Aim of the exercise → Filter these records by the string "efficiently", copying each line that holds it.

Records →

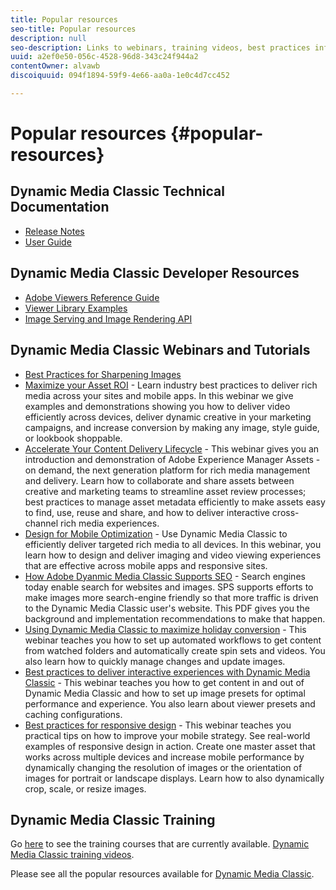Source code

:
 ```yaml
---
title: Popular resources
seo-title: Popular resources
description: null
seo-description: Links to webinars, training videos, best practices information, and developer resources.
uuid: a2ef0e50-056c-4528-96d8-343c24f944a2
contentOwner: alvawb
discoiquuid: 094f1894-59f9-4e66-aa0a-1e0c4d7cc452

---
```


# Popular resources {#popular-resources}

## Dynamic Media Classic Technical Documentation

* [Release Notes](https://marketing.adobe.com/resources/help/en_US/s7/release_notes/index.html)
* [User Guide](introduction.md)

## Dynamic Media Classic Developer Resources

* [Adobe Viewers Reference Guide](https://marketing.adobe.com/resources/help/en_US/s7/viewers_ref/index.html)
* [Viewer Library Examples](https://landing.adobe.com/en/na/dynamic-media/ctir-2755/live-demos.html)
* [Image Serving and Image Rendering API](https://marketing.adobe.com/resources/help/en_US/s7/is_ir_api/index.html)

## Dynamic Media Classic Webinars and Tutorials

* [Best Practices for Sharpening Images](/help/assets/s7_sharpening_images.pdf)
* [Maximize your Asset ROI](https://adobecustomersuccess.adobeconnect.com/p5ar3hfrrec/?launcher=false&fcsContent=true&pbMode=normal&proto=true) - Learn industry best practices to deliver rich media across your sites and mobile apps. In this webinar we give examples and demonstrations showing you how to deliver video efficiently across devices, deliver dynamic creative in your marketing campaigns, and increase conversion by making any image, style guide, or lookbook shoppable.
* [Accelerate Your Content Delivery Lifecycle](https://adobecustomersuccess.adobeconnect.com/p88ducm9pqv/) - This webinar gives you an introduction and demonstration of Adobe Experience Manager Assets - on demand, the next generation platform for rich media management and delivery. Learn how to collaborate and share assets between creative and marketing teams to streamline asset review processes; best practices to manage asset metadata efficiently to make assets easy to find, use, reuse and share, and how to deliver interactive cross-channel rich media experiences.
* [Design for Mobile Optimization](https://adobecustomersuccess.adobeconnect.com/p6oqd3wydif/?launcher=false&fcsContent=true&pbMode=normal&proto=true) - Use Dynamic Media Classic to efficiently deliver targeted rich media to all devices. In this webinar, you learn how to design and deliver imaging and video viewing experiences that are effective across mobile apps and responsive sites.
* [How Adobe Dyanmic Media Classic Supports SEO](help/assets/s7_seo.pdf) - Search engines today enable search for websites and images. SPS supports efforts to make images more search-engine friendly so that more traffic is driven to the Dynamic Media Classic user's website. This PDF gives you the background and implementation recommendations to make that happen.
* [Using Dynamic Media Classic to maximize holiday conversion](https://adobecustomersuccess.adobeconnect.com/p32n1yr85c9/?proto=true) - This webinar teaches you how to set up automated workflows to get content from watched folders and automatically create spin sets and videos. You also learn how to quickly manage changes and update images.
* [Best practices to deliver interactive experiences with Dynamic Media Classic](http://seminars.adobeconnect.com/p7wb8ej3u6d/) - This webinar teaches you how to get content in and out of Dynamic Media Classic and how to set up image presets for optimal performance and experience. You also learn about viewer presets and caching configurations.
* [Best practices for responsive design](http://offers.adobe.com/en/na/marketing/landings/_40458_responsive_design_live_on_demand_webinar.html) - This webinar teaches you practical tips on how to improve your mobile strategy. See real-world examples of responsive design in action. Create one master asset that works across multiple devices and increase mobile performance by dynamically changing the resolution of images or the orientation of images for portrait or landscape displays. Learn how to also dynamically crop, scale, or resize images.

## Dynamic Media Classic Training

Go [here](http://training.adobe.com/training/courses.html#product=adobe-scene7) to see the training courses that are currently available.
[Dynamic Media Classic training videos](https://marketing.adobe.com/resources/help/en_US/s7/training-videos/).

Please see all the popular resources available for [Dynamic Media Classic](home.md).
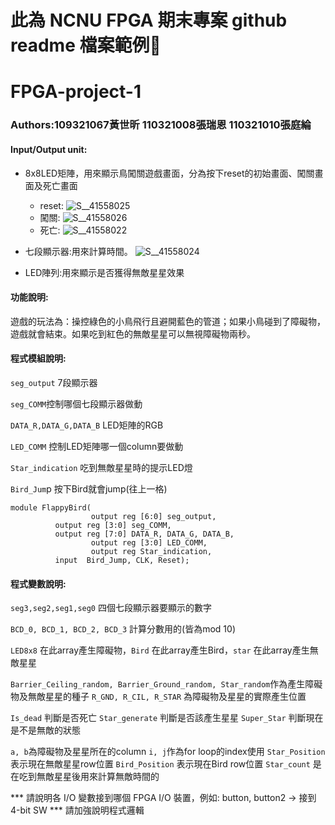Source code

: # 此為 NCNU FPGA 期末專案 github readme 檔案範例:memo:

# FPGA-project-1
### Authors:109321067黃世昕 110321008張瑞恩 110321010張庭綸 

#### Input/Output unit:<br>
* 8x8LED矩陣，用來顯示鳥闖關遊戲畫面，分為按下reset的初始畫面、闖關畫面及死亡畫面 

  * reset:
  ![S__41558025](https://user-images.githubusercontent.com/122210192/211285088-90134631-90bc-49a6-a26b-0b82a0dbb1e2.jpg)
  * 闖關:
  ![S__41558026](https://user-images.githubusercontent.com/122210192/211285186-1f4da61f-4548-451b-b5dd-6f6be343b17d.jpg)
  * 死亡:
  ![S__41558022](https://user-images.githubusercontent.com/122210192/211285226-0f886add-5003-4f91-8c8e-2b5b11dbc966.jpg)


* 七段顯示器:用來計算時間。
 ![S__41558024](https://user-images.githubusercontent.com/122210192/211285562-53c13885-2944-4a5b-adac-f1e829a8475d.jpg)


* LED陣列:用來顯示是否獲得無敵星星效果


#### 功能說明:<br>
遊戲的玩法為：操控綠色的小鳥飛行且避開藍色的管道；如果小鳥碰到了障礙物，遊戲就會結束。如果吃到紅色的無敵星星可以無視障礙物兩秒。

#### 程式模組說明:<br>
`seg_output` 7段顯示器

`seg_COMM`控制哪個七段顯示器做動

`DATA_R,DATA_G,DATA_B` LED矩陣的RGB

`LED_COMM` 控制LED矩陣哪一個column要做動

`Star_indication` 吃到無敵星星時的提示LED燈

`Bird_Jum`p 按下Bird就會jump(往上一格)

```
module FlappyBird(
                  output reg [6:0] seg_output,
		  output reg [3:0] seg_COMM,
		  output reg [7:0] DATA_R, DATA_G, DATA_B,
                  output reg [3:0] LED_COMM,
                  output reg Star_indication,
		  input  Bird_Jump, CLK, Reset);
```

#### 程式變數說明:<br>
`seg3,seg2,seg1,seg0` 四個七段顯示器要顯示的數字

`BCD_0, BCD_1, BCD_2, BCD_3` 計算分數用的(皆為mod 10)

`LED8x8` 在此array產生障礙物，`Bird` 在此array產生Bird，`star` 在此array產生無敵星星

`Barrier_Ceiling_random, Barrier_Ground_random, Star_random`作為產生障礙物及無敵星星的種子
`R_GND, R_CIL, R_STAR` 為障礙物及星星的實際產生位置

`Is_dead` 判斷是否死亡
`Star_generate` 判斷是否該產生星星
`Super_Star` 判斷現在是不是無敵的狀態

`a, b`為障礙物及星星所在的column
`i, j`作為for loop的index使用
`Star_Position` 表示現在無敵星星row位置
`Bird_Position` 表示現在Bird row位置
`Star_count` 是在吃到無敵星星後用來計算無敵時間的


*** 請說明各 I/O 變數接到哪個 FPGA I/O 裝置，例如: button, button2 -> 接到 4-bit SW
*** 請加強說明程式邏輯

Response area →
* [Maximize your Asset ROI](https://adobecustomersuccess.adobeconnect.com/p5ar3hfrrec/?launcher=false&fcsContent=true&pbMode=normal&proto=true) - Learn industry best practices to deliver rich media across your sites and mobile apps. In this webinar we give examples and demonstrations showing you how to deliver video efficiently across devices, deliver dynamic creative in your marketing campaigns, and increase conversion by making any image, style guide, or lookbook shoppable.
* [Accelerate Your Content Delivery Lifecycle](https://adobecustomersuccess.adobeconnect.com/p88ducm9pqv/) - This webinar gives you an introduction and demonstration of Adobe Experience Manager Assets - on demand, the next generation platform for rich media management and delivery. Learn how to collaborate and share assets between creative and marketing teams to streamline asset review processes; best practices to manage asset metadata efficiently to make assets easy to find, use, reuse and share, and how to deliver interactive cross-channel rich media experiences.
* [Design for Mobile Optimization](https://adobecustomersuccess.adobeconnect.com/p6oqd3wydif/?launcher=false&fcsContent=true&pbMode=normal&proto=true) - Use Dynamic Media Classic to efficiently deliver targeted rich media to all devices. In this webinar, you learn how to design and deliver imaging and video viewing experiences that are effective across mobile apps and responsive sites.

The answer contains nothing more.